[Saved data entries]

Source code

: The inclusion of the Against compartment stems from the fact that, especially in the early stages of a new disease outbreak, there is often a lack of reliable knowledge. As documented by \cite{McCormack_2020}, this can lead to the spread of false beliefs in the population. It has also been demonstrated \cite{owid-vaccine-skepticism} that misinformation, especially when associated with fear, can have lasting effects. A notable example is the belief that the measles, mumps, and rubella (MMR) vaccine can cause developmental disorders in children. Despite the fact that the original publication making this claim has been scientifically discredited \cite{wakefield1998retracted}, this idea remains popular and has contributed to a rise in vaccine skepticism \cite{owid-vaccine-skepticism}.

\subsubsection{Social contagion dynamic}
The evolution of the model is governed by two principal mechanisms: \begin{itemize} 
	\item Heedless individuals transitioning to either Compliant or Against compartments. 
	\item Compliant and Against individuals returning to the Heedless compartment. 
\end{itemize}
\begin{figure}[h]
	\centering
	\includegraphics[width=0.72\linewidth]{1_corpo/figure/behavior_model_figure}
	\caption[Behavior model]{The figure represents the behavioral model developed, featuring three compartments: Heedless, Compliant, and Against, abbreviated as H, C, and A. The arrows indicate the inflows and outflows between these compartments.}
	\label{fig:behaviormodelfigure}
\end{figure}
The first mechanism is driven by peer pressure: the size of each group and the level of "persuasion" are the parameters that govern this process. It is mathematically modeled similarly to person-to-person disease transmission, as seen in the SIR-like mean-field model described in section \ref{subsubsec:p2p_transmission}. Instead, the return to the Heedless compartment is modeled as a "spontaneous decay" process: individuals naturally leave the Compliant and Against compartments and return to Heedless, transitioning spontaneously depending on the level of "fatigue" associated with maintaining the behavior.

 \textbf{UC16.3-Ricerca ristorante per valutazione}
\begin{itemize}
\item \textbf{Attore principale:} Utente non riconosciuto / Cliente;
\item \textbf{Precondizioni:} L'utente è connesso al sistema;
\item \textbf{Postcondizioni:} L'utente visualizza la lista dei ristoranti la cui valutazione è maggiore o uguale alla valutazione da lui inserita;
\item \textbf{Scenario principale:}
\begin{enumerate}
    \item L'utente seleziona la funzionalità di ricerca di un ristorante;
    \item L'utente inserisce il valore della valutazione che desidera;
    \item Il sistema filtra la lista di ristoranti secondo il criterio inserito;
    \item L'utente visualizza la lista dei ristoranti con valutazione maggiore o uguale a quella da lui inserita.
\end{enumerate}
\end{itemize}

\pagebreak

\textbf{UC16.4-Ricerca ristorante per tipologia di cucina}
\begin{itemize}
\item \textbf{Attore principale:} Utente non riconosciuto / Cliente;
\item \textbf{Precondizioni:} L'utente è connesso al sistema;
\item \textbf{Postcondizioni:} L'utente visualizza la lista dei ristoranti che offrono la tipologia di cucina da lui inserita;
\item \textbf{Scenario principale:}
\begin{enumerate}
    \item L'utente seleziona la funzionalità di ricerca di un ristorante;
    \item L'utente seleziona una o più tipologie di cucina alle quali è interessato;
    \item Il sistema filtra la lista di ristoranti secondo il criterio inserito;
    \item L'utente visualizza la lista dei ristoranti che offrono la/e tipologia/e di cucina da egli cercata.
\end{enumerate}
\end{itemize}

Goal of the exercise:
Write every record above out again exactly as it stands.

Response:
Source code

: The inclusion of the Against compartment stems from the fact that, especially in the early stages of a new disease outbreak, there is often a lack of reliable knowledge. As documented by \cite{McCormack_2020}, this can lead to the spread of false beliefs in the population. It has also been demonstrated \cite{owid-vaccine-skepticism} that misinformation, especially when associated with fear, can have lasting effects. A notable example is the belief that the measles, mumps, and rubella (MMR) vaccine can cause developmental disorders in children. Despite the fact that the original publication making this claim has been scientifically discredited \cite{wakefield1998retracted}, this idea remains popular and has contributed to a rise in vaccine skepticism \cite{owid-vaccine-skepticism}.

\subsubsection{Social contagion dynamic}
The evolution of the model is governed by two principal mechanisms: \begin{itemize} 
	\item Heedless individuals transitioning to either Compliant or Against compartments. 
	\item Compliant and Against individuals returning to the Heedless compartment. 
\end{itemize}
\begin{figure}[h]
	\centering
	\includegraphics[width=0.72\linewidth]{1_corpo/figure/behavior_model_figure}
	\caption[Behavior model]{The figure represents the behavioral model developed, featuring three compartments: Heedless, Compliant, and Against, abbreviated as H, C, and A. The arrows indicate the inflows and outflows between these compartments.}
	\label{fig:behaviormodelfigure}
\end{figure}
The first mechanism is driven by peer pressure: the size of each group and the level of "persuasion" are the parameters that govern this process. It is mathematically modeled similarly to person-to-person disease transmission, as seen in the SIR-like mean-field model described in section \ref{subsubsec:p2p_transmission}. Instead, the return to the Heedless compartment is modeled as a "spontaneous decay" process: individuals naturally leave the Compliant and Against compartments and return to Heedless, transitioning spontaneously depending on the level of "fatigue" associated with maintaining the behavior.

 \textbf{UC16.3-Ricerca ristorante per valutazione}
\begin{itemize}
\item \textbf{Attore principale:} Utente non riconosciuto / Cliente;
\item \textbf{Precondizioni:} L'utente è connesso al sistema;
\item \textbf{Postcondizioni:} L'utente visualizza la lista dei ristoranti la cui valutazione è maggiore o uguale alla valutazione da lui inserita;
\item \textbf{Scenario principale:}
\begin{enumerate}
    \item L'utente seleziona la funzionalità di ricerca di un ristorante;
    \item L'utente inserisce il valore della valutazione che desidera;
    \item Il sistema filtra la lista di ristoranti secondo il criterio inserito;
    \item L'utente visualizza la lista dei ristoranti con valutazione maggiore o uguale a quella da lui inserita.
\end{enumerate}
\end{itemize}

\pagebreak

\textbf{UC16.4-Ricerca ristorante per tipologia di cucina}
\begin{itemize}
\item \textbf{Attore principale:} Utente non riconosciuto / Cliente;
\item \textbf{Precondizioni:} L'utente è connesso al sistema;
\item \textbf{Postcondizioni:} L'utente visualizza la lista dei ristoranti che offrono la tipologia di cucina da lui inserita;
\item \textbf{Scenario principale:}
\begin{enumerate}
    \item L'utente seleziona la funzionalità di ricerca di un ristorante;
    \item L'utente seleziona una o più tipologie di cucina alle quali è interessato;
    \item Il sistema filtra la lista di ristoranti secondo il criterio inserito;
    \item L'utente visualizza la lista dei ristoranti che offrono la/e tipologia/e di cucina da egli cercata.
\end{enumerate}
\end{itemize}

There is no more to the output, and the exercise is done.